▶ _Prompt_
Scan the entries for the word "json" and return every line that has it.

::::::::

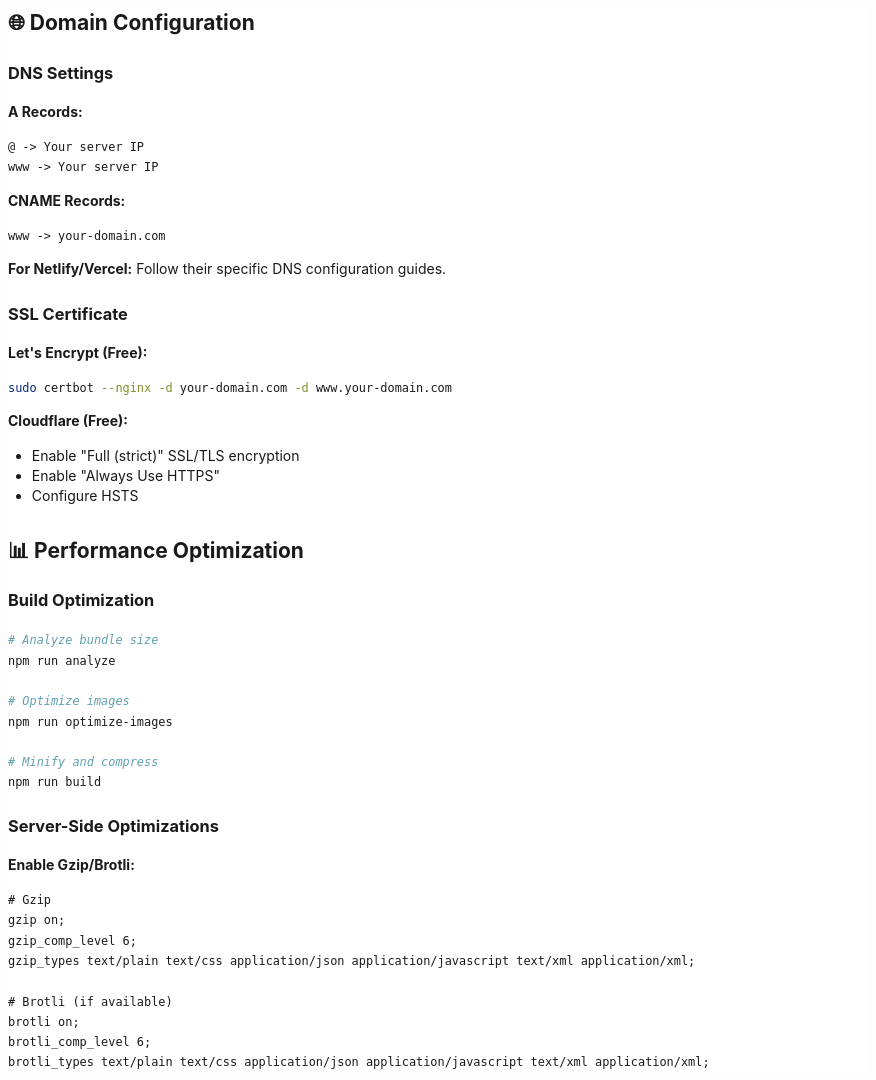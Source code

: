 ## 🌐 Domain Configuration

### DNS Settings

**A Records:**
```
@ -> Your server IP
www -> Your server IP
```

**CNAME Records:**
```
www -> your-domain.com
```

**For Netlify/Vercel:**
Follow their specific DNS configuration guides.

### SSL Certificate

**Let's Encrypt (Free):**
```bash
sudo certbot --nginx -d your-domain.com -d www.your-domain.com
```

**Cloudflare (Free):**
- Enable "Full (strict)" SSL/TLS encryption
- Enable "Always Use HTTPS"
- Configure HSTS

## 📊 Performance Optimization

### Build Optimization

```bash
# Analyze bundle size
npm run analyze

# Optimize images
npm run optimize-images

# Minify and compress
npm run build
```

### Server-Side Optimizations

**Enable Gzip/Brotli:**
```nginx
# Gzip
gzip on;
gzip_comp_level 6;
gzip_types text/plain text/css application/json application/javascript text/xml application/xml;

# Brotli (if available)
brotli on;
brotli_comp_level 6;
brotli_types text/plain text/css application/json application/javascript text/xml application/xml;
```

::::::::

▶ _Response_
gzip_types text/plain text/css application/json application/javascript text/xml application/xml;
brotli_types text/plain text/css application/json application/javascript text/xml application/xml;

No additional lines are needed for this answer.